Les raisons de cette sollicitation des enfants du Nord-Ouest sont évidentes. « A Yaoundé, Douala, Bafoussam et un partout, on tient un langage selon lequel « je ne suis pas ton Bamenda ». Cela signifie que les choses de Bamenda sont moins chères. Les services rendus par ces gens qui viennent du Nord-Ouest sont toujours très bon prix », avance notre interlocuteur. Selon lui, la plupart de ces enfants reçoivent 5.000 Fcfa, tout au plus 10 000 Fcfa, en guise de rémunération mensuelle.
Parfois même, cette pitance ne leur est pas reversée. « Ils finissent par être renvoyés ou bien regagnent la rue », explique Joseph Ayeah. Par conséquent, les filles deviennent très souvent des prostituées et les garçons des délinquants (enfants de la rue) pour les garçons. Parmi ces enfants, 70% ont atteint le Cm2, d’autres ont abandonné l’école faute de moyen. Ils sont en majorité des orphelins, ou encore issus des familles pauvres ou polygamiques.
Pour les appâter, les trafiquants leur font miroiter un avenir meilleur pendant leur embarcation.

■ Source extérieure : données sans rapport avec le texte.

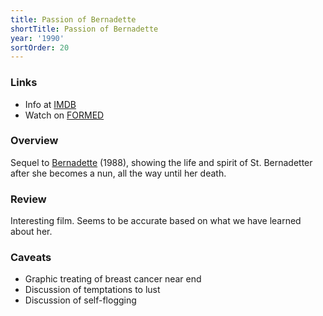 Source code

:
 ```yaml
---
title: Passion of Bernadette
shortTitle: Passion of Bernadette
year: '1990'
sortOrder: 20
---
```


### Links

* Info at [IMDB](https://www.imdb.com/title/tt0338330/)
* Watch on [FORMED](https://watch.formed.org/the-passion-of-bernadette)

### Overview

Sequel to [Bernadette](/movies/bernadette.html) (1988), showing the life and spirit of St. Bernadetter after she becomes a nun, all the way until her death.

### Review

Interesting film. Seems to be accurate based on what we have learned about her.

### Caveats

* Graphic treating of breast cancer near end
* Discussion of temptations to lust
* Discussion of self-flogging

Leur bienfaiteur leur propose d’abord du travail comme domestiques dans des foyers, tout en leur promettant à terme un emploi décent.
Si certaines familles d’accueil les utilisent pour le ménage, d’autres par contre les transforment en de véritables esclaves. C’est le cas de Ya-Ah Vaity. Agée de 17 ans elle a été trafiquée de Nkambé pour Bamenda. Elle y travaillait comme fille de ménage (bonne ou berceuse) chez une certaine Mme Irène Beri, pour une rémunération mensuelle de 5 000Fcfa. Elle a été renvoyé un an plus tard dans son village par sa patronne qui lui avait acheté un ticket de voyage de 3000 Fcfa et remis 2000 Fcfa. Il est aussi à relever que ces fillettes sont assez souvent la proie des proxénètes. D’autres à la limite sont sexuellement abusées par le parent qui les accueille. D’autres encore utilisés dans des plantations de cacao, café, hévéa et bananeraie etc.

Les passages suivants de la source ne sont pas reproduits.